• _AIM OF THE EXERCISE_:
Without altering a word, return the records below, but exclude the pictures.

• _EXERCISE INPUT_:
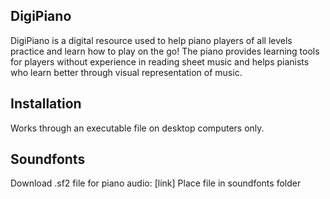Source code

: ## DigiPiano
DigiPiano is a digital resource used to help piano players of all levels practice and learn how to play on the go! The piano provides learning tools for players without experience in reading sheet music and helps pianists who learn better through visual representation of music.

## Installation
Works through an executable file on desktop computers only.

## Soundfonts
Download .sf2 file for piano audio: [link]
Place file in soundfonts folder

• _EXERCISE ANSWER_:
Source code

: ## DigiPiano
DigiPiano is a digital resource used to help piano players of all levels practice and learn how to play on the go! The piano provides learning tools for players without experience in reading sheet music and helps pianists who learn better through visual representation of music.

## Installation
Works through an executable file on desktop computers only.

## Soundfonts
Download .sf2 file for piano audio: [link]
Place file in soundfonts folder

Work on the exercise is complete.